Tell us a bit about the training process of a wild caught bird. Just amazing.
First and foremost i guess you have to realized that the birds live revolves around the acquisition of food. They are smarter then we give them credit for. Wild caught birds always remain wild and birds that are reared as imprints are more difficult to hunt with but ultimately can lead to better hunting partner but an imprint can never be released into the wild. When you capture the bird they are on the defensive they flare up their wings and you have to restrain them and attach their equipment while they are hooded and wrapped in restraining blanket. Your first step is to man him basically a falconry term for tame. after lets say 2-3 days of having that bird on you gloves for hours on end he calms down and starts to realize you might not eat him. Afterwards you attempt to feed him off the glove they are very secretive when hunting and consuming a meal, in the wild getting careless can get them killed by another bird of prey so for them to bend and take food is a big step they are hungry and their weight drops remember everything they do revolves around food. when they take food you can start the training process.
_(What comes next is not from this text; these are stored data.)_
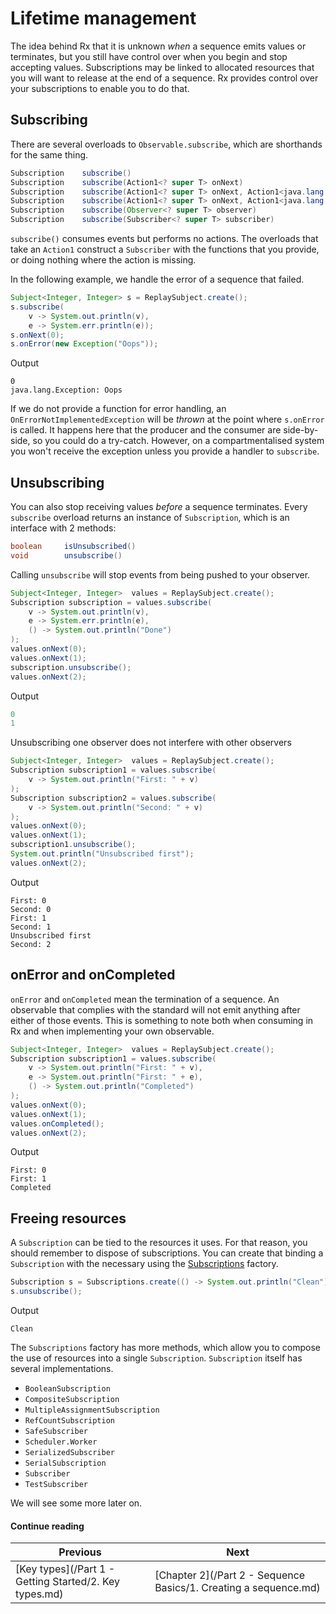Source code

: # Lifetime management

The idea behind Rx that it is unknown *when* a sequence emits values or terminates, but you still have control over when you begin and stop accepting values. Subscriptions may be linked to allocated resources that you will want to release at the end of a sequence. Rx provides control over your subscriptions to enable you to do that.

## Subscribing

There are several overloads to `Observable.subscribe`, which are shorthands for the same thing.

```java
Subscription 	subscribe()
Subscription 	subscribe(Action1<? super T> onNext)
Subscription 	subscribe(Action1<? super T> onNext, Action1<java.lang.Throwable> onError)
Subscription 	subscribe(Action1<? super T> onNext, Action1<java.lang.Throwable> onError, Action0 onComplete)
Subscription 	subscribe(Observer<? super T> observer)
Subscription 	subscribe(Subscriber<? super T> subscriber)
```

`subscribe()` consumes events but performs no actions. The overloads that take an `Action1` construct a `Subscriber` with the functions that you provide, or doing nothing where the action is missing.

In the following example, we handle the error of a sequence that failed.

```java
Subject<Integer, Integer> s = ReplaySubject.create();
s.subscribe(
    v -> System.out.println(v),
    e -> System.err.println(e));
s.onNext(0);
s.onError(new Exception("Oops"));
```

Output
```
0
java.lang.Exception: Oops
```

If we do not provide a function for error handling, an `OnErrorNotImplementedException` will be *thrown* at the point where `s.onError` is called. It happens here that the producer and the consumer are side-by-side, so you could do a try-catch. However, on a compartmentalised system you won't receive the exception unless you provide a handler to `subscribe`.

## Unsubscribing

You can also stop receiving values *before* a sequence terminates. Every `subscribe` overload returns an instance of `Subscription`, which is an interface with 2 methods:

```java
boolean 	isUnsubscribed()
void 	    unsubscribe()
```

Calling `unsubscribe` will stop events from being pushed to your observer.

```java
Subject<Integer, Integer>  values = ReplaySubject.create();
Subscription subscription = values.subscribe(
    v -> System.out.println(v),
    e -> System.err.println(e),
    () -> System.out.println("Done")
);
values.onNext(0);
values.onNext(1);
subscription.unsubscribe();
values.onNext(2);
```

Output
```java
0
1
```

Unsubscribing one observer does not interfere with other observers

```java
Subject<Integer, Integer>  values = ReplaySubject.create();
Subscription subscription1 = values.subscribe(
    v -> System.out.println("First: " + v)
);
Subscription subscription2 = values.subscribe(
	v -> System.out.println("Second: " + v)
);
values.onNext(0);
values.onNext(1);
subscription1.unsubscribe();
System.out.println("Unsubscribed first");
values.onNext(2);
```
		
Output
```
First: 0
Second: 0
First: 1
Second: 1
Unsubscribed first
Second: 2
```

## onError and onCompleted

`onError` and `onCompleted` mean the termination of a sequence. An observable that complies with the standard will not emit anything after either of those events. This is something to note both when consuming in Rx and when implementing your own observable.

```java
Subject<Integer, Integer>  values = ReplaySubject.create();
Subscription subscription1 = values.subscribe(
    v -> System.out.println("First: " + v),
    e -> System.out.println("First: " + e),
    () -> System.out.println("Completed")
);
values.onNext(0);
values.onNext(1);
values.onCompleted();
values.onNext(2);
```

Output
```
First: 0
First: 1
Completed
```

## Freeing resources

A `Subscription` can be tied to the resources it uses. For that reason, you should remember to dispose of subscriptions. You can create that binding a `Subscription` with the necessary using the [Subscriptions](http://reactivex.io/RxJava/javadoc/rx/subscriptions/Subscriptions.html) factory.

```java
Subscription s = Subscriptions.create(() -> System.out.println("Clean"));
s.unsubscribe();
```

Output
```
Clean
```

The `Subscriptions` factory has more methods, which allow you to compose the use of resources into a single `Subscription`. `Subscription` itself has several implementations.

* `BooleanSubscription`
* `CompositeSubscription`
* `MultipleAssignmentSubscription`
* `RefCountSubscription`
* `SafeSubscriber`
* `Scheduler.Worker`
* `SerializedSubscriber`
* `SerialSubscription`
* `Subscriber`
* `TestSubscriber`

We will see some more later on.

#### Continue reading

| Previous | Next |
| --- | --- |
| [Key types](/Part 1 - Getting Started/2. Key types.md) | [Chapter 2](/Part 2 - Sequence Basics/1. Creating a sequence.md) |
You must be diligent and log their weight and note reactions once he eats of the glove and is manned you start him at a foot or 2 and make him jump to the fist monitoring his reaction and weight. The goal is to have him coming 50 yards on a line instantly when he is doing that without hesitation and you have a good idea of what is his best reaction weight. then you are ready to free fly him. then afterwards you take him were you can present game to them. They quickly realize that you flush game towards them and you are not starving them remember if you this they lose condition and will not have the energy to hunt. the goal of the weight management is to have field control without it you have an unresponsive bird.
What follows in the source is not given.